Women’s Studies in danger?

As a Women’s Studies baby, this is absolutely terrifying to me:

“Academic freedom” may not sound like an expression to strike fear in the hearts of women’s studies departments.
But as more and more schools and states pass legislation based on a document called the Academic Bill of Rights–Pennsylvania most recently joined the list in July–and support builds for it in Congress, many women’s studies departments can expect increased intrusion this September.
One national organization is truly alarmed. “If one student believes that only one side of a topic was presented,” a grievance could be filed, followed by a lawsuit, warned Ruth Flower, director of the department of public policy and communications at the Washington-based American Association of University Professors. “Women’s studies would have to try to litigate or close down,” she added, noting that the legal battles could deplete the already meager funding for many women’s studies programs and departments.

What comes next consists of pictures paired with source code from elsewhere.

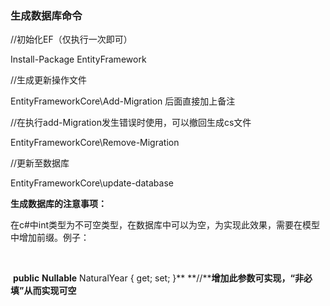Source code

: ### 生成数据库命令

 

//初始化EF（仅执行一次即可）

Install-Package EntityFramework                                                                                                                                                                                                   

//生成更新操作文件

EntityFrameworkCore\Add-Migration 后面直接加上备注

 

//在执行add-Migration发生错误时使用，可以撤回生成cs文件

EntityFrameworkCore\Remove-Migration

 

//更新至数据库

EntityFrameworkCore\update-database

 

**生成数据库的注意事项：**

 

​      在c#中int类型为不可空类型，在数据库中可以为空，为实现此效果，需要在模型中增加前缀。例子：

​     

​       **public** **Nullable**<int> NaturalYear { get; set; }** **//****增加此参数可实现，“非必填”从而实现可空**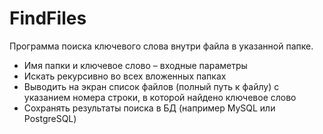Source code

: FindFiles
=========

Программа поиска ключевого слова внутри файла в указанной папке.
* Имя папки и ключевое слово – входные параметры
* Искать рекурсивно во всех вложенных папках
* Выводить на экран список файлов (полный путь к файлу) с указанием номера строки, в которой найдено ключевое слово         
* Сохранять результаты поиска в БД (например MySQL или PostgreSQL)
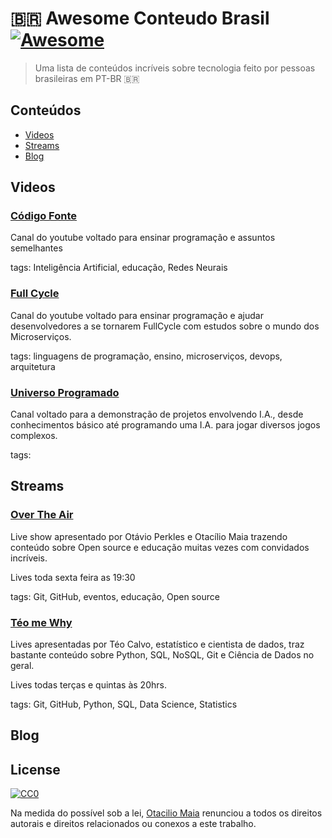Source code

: ﻿# 🇧🇷 Awesome Conteudo Brasil [![Awesome](https://cdn.rawgit.com/sindresorhus/awesome/d7305f38d29fed78fa85652e3a63e154dd8e8829/media/badge.svg)](https://github.com/sindresorhus/awesome)

> Uma lista de conteúdos incríveis sobre tecnologia feito por pessoas brasileiras em PT-BR 🇧🇷

## Conteúdos

- [Videos](#Videos)
- [Streams](#Streams)
- [Blog](#Blog)

## Videos
### [Código Fonte](https://www.youtube.com/c/codigofontetv)

Canal do youtube voltado para ensinar programação e assuntos semelhantes

tags: Inteligência Artificial, educação, Redes Neurais

### [Full Cycle](https://www.youtube.com/c/FullCycle)

Canal do youtube voltado para ensinar programação e ajudar desenvolvedores a se tornarem FullCycle com estudos sobre o mundo dos Microserviços.

tags: linguagens de programação, ensino, microserviços, devops, arquitetura

### [Universo Programado](https://www.youtube.com/c/UniversoProgramado/)

Canal voltado para a demonstração de projetos envolvendo I.A., desde conhecimentos básico até programando uma I.A. para jogar diversos jogos complexos.

tags: 

## Streams

### [Over The Air](https://www.twitch.tv/githubeducation)

Live show apresentado por Otávio Perkles e Otacílio Maia trazendo conteúdo sobre Open source e educação muitas vezes com convidados incríveis. 

Lives toda sexta feira as 19:30

tags: Git, GitHub, eventos, educação, Open source

### [Téo me Why](https://www.twitch.tv/teomewhy/)

Lives apresentadas por Téo Calvo, estatístico e cientista de dados, traz bastante conteúdo sobre Python, SQL, NoSQL, Git e Ciência de Dados no geral. 

Lives todas terças e quintas às 20hrs.

tags: Git, GitHub, Python, SQL, Data Science, Statistics

## Blog

## License

[![CC0](http://mirrors.creativecommons.org/presskit/buttons/88x31/svg/cc-zero.svg)](http://creativecommons.org/publicdomain/zero/1.0)

Na medida do possível sob a lei, [Otacilio Maia](https://github.com/OtacilioN) renunciou a todos os direitos autorais e direitos relacionados ou conexos a este trabalho.
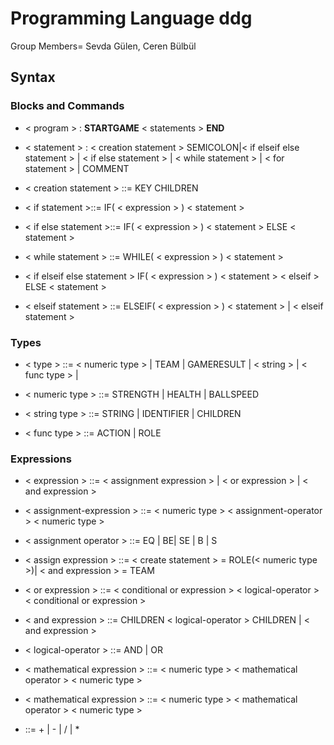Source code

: # Programming Language ddg
Group Members= Sevda Gülen, Ceren Bülbül

## Syntax

### Blocks and Commands ###

* < program > : **STARTGAME** < statements > **END**

* < statement > : < creation statement > SEMICOLON|< if elseif else statement > | < if  else statement > | < while statement > | < for statement > | COMMENT

* < creation statement > ::= KEY CHILDREN 

* < if  statement >::= IF( < expression > ) < statement > 

* < if else statement >::= IF( < expression > ) < statement > ELSE < statement >

* < while statement > ::= WHILE( < expression > ) < statement >

* < if elseif else statement > IF( < expression > ) < statement > < elseif > ELSE < statement >

* < elseif statement > ::= ELSEIF( < expression > ) < statement > | < elseif statement >


### Types

* < type > ::= < numeric type > | TEAM | GAMERESULT | < string > | < func type > | 
  
* < numeric type > ::= STRENGTH | HEALTH | BALLSPEED 
  
* < string type > ::= STRING | IDENTIFIER | CHILDREN
  
* < func type > ::= ACTION | ROLE

  
### Expressions

* < expression > ::= < assignment expression > | < or expression > | < and expression > 
  
* < assignment-expression > ::= < numeric type > < assignment-operator > < numeric type >

* < assignment operator > ::= EQ  | BE| SE | B | S

* < assign expression > ::= < create statement >  =  ROLE(< numeric type >)| < and expression > = TEAM

* < or expression > ::= < conditional or expression > < logical-operator > < conditional or expression >

* < and expression > ::= CHILDREN < logical-operator >  CHILDREN | < and expression >

* < logical-operator > ::= AND | OR

* < mathematical expression > ::= < numeric type > < mathematical operator > < numeric type >

* < mathematical expression > ::= < numeric type > < mathematical operator > < numeric type >

* <mathematical operator> ::= + | - | / | *



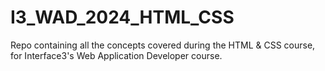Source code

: # I3_WAD_2024_HTML_CSS
Repo containing all the concepts covered during the HTML &amp; CSS course, for Interface3's Web Application Developer course. 
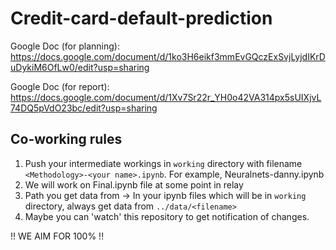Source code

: # Credit-card-default-prediction

Google Doc (for planning): https://docs.google.com/document/d/1ko3H6eikf3mmEvGQczExSvjLyjdIKrDuDykiM6OfLw0/edit?usp=sharing

Google Doc (for report): https://docs.google.com/document/d/1Xv7Sr22r_YH0o42VA314px5sUIXjvL74DQ5pVdO23bc/edit?usp=sharing

## Co-working rules
1. Push your intermediate workings in `working` directory with filename `<Methodology>-<your name>.ipynb`. For example, Neuralnets-danny.ipynb   
2. We will work on Final.ipynb file at some point in relay  
3. Path you get data from -> In your ipynb files which will be in `working` directory, always get data from `../data/<filename>`  
4. Maybe you can 'watch' this repository to get notification of changes.

!! WE AIM FOR 100% !!

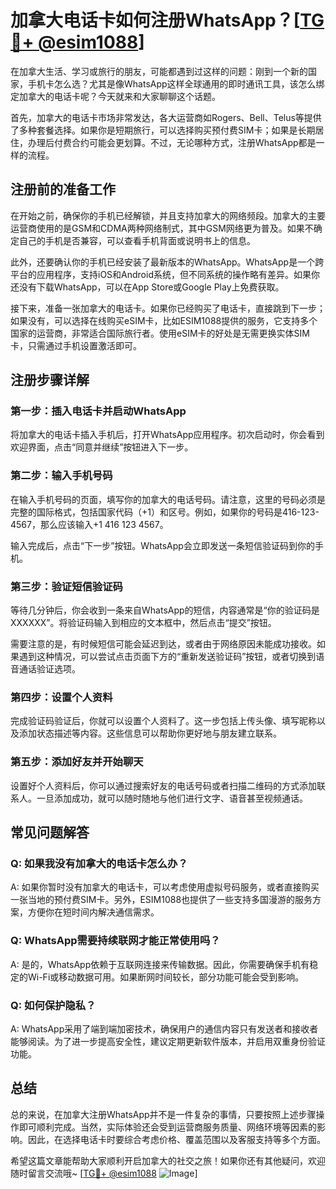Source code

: # 加拿大电话卡如何注册WhatsApp？[[TG💪+ @esim1088](https://t.me/s/esim1088)]

在加拿大生活、学习或旅行的朋友，可能都遇到过这样的问题：刚到一个新的国家，手机卡怎么选？尤其是像WhatsApp这样全球通用的即时通讯工具，该怎么绑定加拿大的电话卡呢？今天就来和大家聊聊这个话题。

首先，加拿大的电话卡市场非常发达，各大运营商如Rogers、Bell、Telus等提供了多种套餐选择。如果你是短期旅行，可以选择购买预付费SIM卡；如果是长期居住，办理后付费合约可能会更划算。不过，无论哪种方式，注册WhatsApp都是一样的流程。

## 注册前的准备工作

在开始之前，确保你的手机已经解锁，并且支持加拿大的网络频段。加拿大的主要运营商使用的是GSM和CDMA两种网络制式，其中GSM网络更为普及。如果不确定自己的手机是否兼容，可以查看手机背面或说明书上的信息。

此外，还要确认你的手机已经安装了最新版本的WhatsApp。WhatsApp是一个跨平台的应用程序，支持iOS和Android系统，但不同系统的操作略有差异。如果你还没有下载WhatsApp，可以在App Store或Google Play上免费获取。

接下来，准备一张加拿大的电话卡。如果你已经购买了电话卡，直接跳到下一步；如果没有，可以选择在线购买eSIM卡，比如ESIM1088提供的服务，它支持多个国家的运营商，非常适合国际旅行者。使用eSIM卡的好处是无需更换实体SIM卡，只需通过手机设置激活即可。

## 注册步骤详解

### 第一步：插入电话卡并启动WhatsApp

将加拿大的电话卡插入手机后，打开WhatsApp应用程序。初次启动时，你会看到欢迎界面，点击“同意并继续”按钮进入下一步。

### 第二步：输入手机号码

在输入手机号码的页面，填写你的加拿大的电话号码。请注意，这里的号码必须是完整的国际格式，包括国家代码（+1）和区号。例如，如果你的号码是416-123-4567，那么应该输入+1 416 123 4567。

输入完成后，点击“下一步”按钮。WhatsApp会立即发送一条短信验证码到你的手机。

### 第三步：验证短信验证码

等待几分钟后，你会收到一条来自WhatsApp的短信，内容通常是“你的验证码是XXXXXX”。将验证码输入到相应的文本框中，然后点击“提交”按钮。

需要注意的是，有时候短信可能会延迟到达，或者由于网络原因未能成功接收。如果遇到这种情况，可以尝试点击页面下方的“重新发送验证码”按钮，或者切换到语音通话验证选项。

### 第四步：设置个人资料

完成验证码验证后，你就可以设置个人资料了。这一步包括上传头像、填写昵称以及添加状态描述等内容。这些信息可以帮助你更好地与朋友建立联系。

### 第五步：添加好友并开始聊天

设置好个人资料后，你可以通过搜索好友的电话号码或者扫描二维码的方式添加联系人。一旦添加成功，就可以随时随地与他们进行文字、语音甚至视频通话。

## 常见问题解答

### Q: 如果我没有加拿大的电话卡怎么办？

A: 如果你暂时没有加拿大的电话卡，可以考虑使用虚拟号码服务，或者直接购买一张当地的预付费SIM卡。另外，ESIM1088也提供了一些支持多国漫游的服务方案，方便你在短时间内解决通信需求。

### Q: WhatsApp需要持续联网才能正常使用吗？

A: 是的，WhatsApp依赖于互联网连接来传输数据。因此，你需要确保手机有稳定的Wi-Fi或移动数据可用。如果断网时间较长，部分功能可能会受到影响。

### Q: 如何保护隐私？

A: WhatsApp采用了端到端加密技术，确保用户的通信内容只有发送者和接收者能够阅读。为了进一步提高安全性，建议定期更新软件版本，并启用双重身份验证功能。

## 总结

总的来说，在加拿大注册WhatsApp并不是一件复杂的事情，只要按照上述步骤操作即可顺利完成。当然，实际体验还会受到运营商服务质量、网络环境等因素的影响。因此，在选择电话卡时要综合考虑价格、覆盖范围以及客服支持等多个方面。

希望这篇文章能帮助大家顺利开启加拿大的社交之旅！如果你还有其他疑问，欢迎随时留言交流哦~ [[TG💪+ @esim1088](https://t.me/s/esim1088) ![Image](https://i.postimg.cc/4NQfJmqS/Snipaste-2025-05-13-00-14-12.png)]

Women’s eNews intern/writer Rachel Corbett goes on to point out that women’s studies isn’t the only discipline in danger:

In a handbook published by Students For Academic Freedom, a Washington group driving the legislative push to restrain what they see as liberal bias on campus, National Campus Director Sara Dogan singles out women’s studies–along with cultural studies and English literature–as primary foes of intellectual diversity.

So I guess my BA in English and MA in Women’s Studies makes me like a minion of the intellectual devil…
According to Corbett, 16 states have already introduced “academic freedom” legislation in the past two years, and that the Academic Bill of Rights Resolution is gaining increasing support. She also makes the very good point that proponents of this type of legislation are co-opting progressive language (i.e. diversity, equality) to push a super right-wing agenda.

“There are already mechanisms in place that protect this principle, and they work well,” reads a rejoinder from the American Association of University Professors. “Not only is the Academic Bill of Rights redundant, but, ironically, it also infringes on academic freedom in the very act of purporting to protect it.”

What I find hysterical: The people who support this legislation because they think Women’s Studies is “dangerous” are the same folks who argue that it’s obsolete. If feminism is dead then why do they need to kill it?